Here is a short article on some takeaways from the book I just read ‘The Science Of Hitting’ by Ted Williams & John Underwood.
Three Golden Rules To Hit
Here are the following three golden rules which Ted William followed in his entire baseball career.
- To get a good ball to hit: Ted William had a ‘Strike Zone’. If a pitch would fall into his area only then he would hit it as hard as he could, otherwise he would not try for a home run.
- Proper thinking: According to the author proper thinking is developed by doing proper homework that is like understanding what is the guy’s best pitch, how did they get you out last time, etc.

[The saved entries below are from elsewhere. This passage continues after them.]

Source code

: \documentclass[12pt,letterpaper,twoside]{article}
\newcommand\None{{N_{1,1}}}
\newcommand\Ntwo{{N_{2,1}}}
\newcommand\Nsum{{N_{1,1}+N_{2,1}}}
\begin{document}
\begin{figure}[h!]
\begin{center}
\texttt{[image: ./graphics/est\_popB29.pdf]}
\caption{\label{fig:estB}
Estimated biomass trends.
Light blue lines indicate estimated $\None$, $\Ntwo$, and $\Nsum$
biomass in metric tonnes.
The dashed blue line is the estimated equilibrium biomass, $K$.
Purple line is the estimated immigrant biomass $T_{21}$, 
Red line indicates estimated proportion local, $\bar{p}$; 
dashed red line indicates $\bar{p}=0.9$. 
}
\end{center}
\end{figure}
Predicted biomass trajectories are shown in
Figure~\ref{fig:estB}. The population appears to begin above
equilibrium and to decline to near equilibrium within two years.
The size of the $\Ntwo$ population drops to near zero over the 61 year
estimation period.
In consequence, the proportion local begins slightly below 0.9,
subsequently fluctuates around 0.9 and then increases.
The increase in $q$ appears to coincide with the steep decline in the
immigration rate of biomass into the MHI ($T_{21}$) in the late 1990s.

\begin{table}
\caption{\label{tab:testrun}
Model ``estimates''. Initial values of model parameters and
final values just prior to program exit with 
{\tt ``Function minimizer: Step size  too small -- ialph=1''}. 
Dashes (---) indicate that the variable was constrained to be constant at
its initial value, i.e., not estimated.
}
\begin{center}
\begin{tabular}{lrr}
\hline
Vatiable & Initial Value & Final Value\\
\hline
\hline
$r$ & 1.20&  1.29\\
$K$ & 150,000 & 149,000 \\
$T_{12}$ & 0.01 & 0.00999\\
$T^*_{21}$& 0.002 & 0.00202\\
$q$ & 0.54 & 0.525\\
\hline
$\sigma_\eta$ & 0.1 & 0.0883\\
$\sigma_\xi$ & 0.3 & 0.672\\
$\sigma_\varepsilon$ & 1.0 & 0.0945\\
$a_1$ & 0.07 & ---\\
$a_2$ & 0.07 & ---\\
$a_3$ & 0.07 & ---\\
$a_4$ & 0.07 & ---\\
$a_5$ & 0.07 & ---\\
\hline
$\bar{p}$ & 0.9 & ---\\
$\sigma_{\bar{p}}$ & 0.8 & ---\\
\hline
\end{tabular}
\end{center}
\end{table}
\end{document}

- To be quick with the bat: As soon as you realize it’s your pitch you must be well prepared and hit the pitch! Well prepared means you must have practiced, practiced, and practiced to hit the pitch.
Now lets see how these rules apply to investing….
First rule
This rule requires discipline.
The author says that, “the baseball swing is not a grooved swing. It is more tailored to the individual, more natural and being natural is the most important thing.”
That means each player would have a different swing at which he would be great.
Similarly in investing people have different ‘circle of competence’ i.e. Strike Zone. In investing your strike zone will include the companies which you understand.
You must always invest in the companies which fall under your circle of competence and not swing at a company just because it seems cheap.
Before ending this first rule I would like to quote Warren Buffett here:
The stock market is a no-called-strike game. You don’t have to swing at everything–you can wait for your pitch. The problem when you are a money manager is that your fans keep yelling, ‘Swing, you bum!’- Warren Buffett
Second Rule
The author says 50% of the hitting is dependent on ‘proper thinking’. It is just not studying the pitcher or the situation of the game but to also ‘anticipate’. In baseball when the hitter is about to get its pitch, there are always some voices from the audience ‘guessing’ the pitch. They shout, ‘don’t do it!’.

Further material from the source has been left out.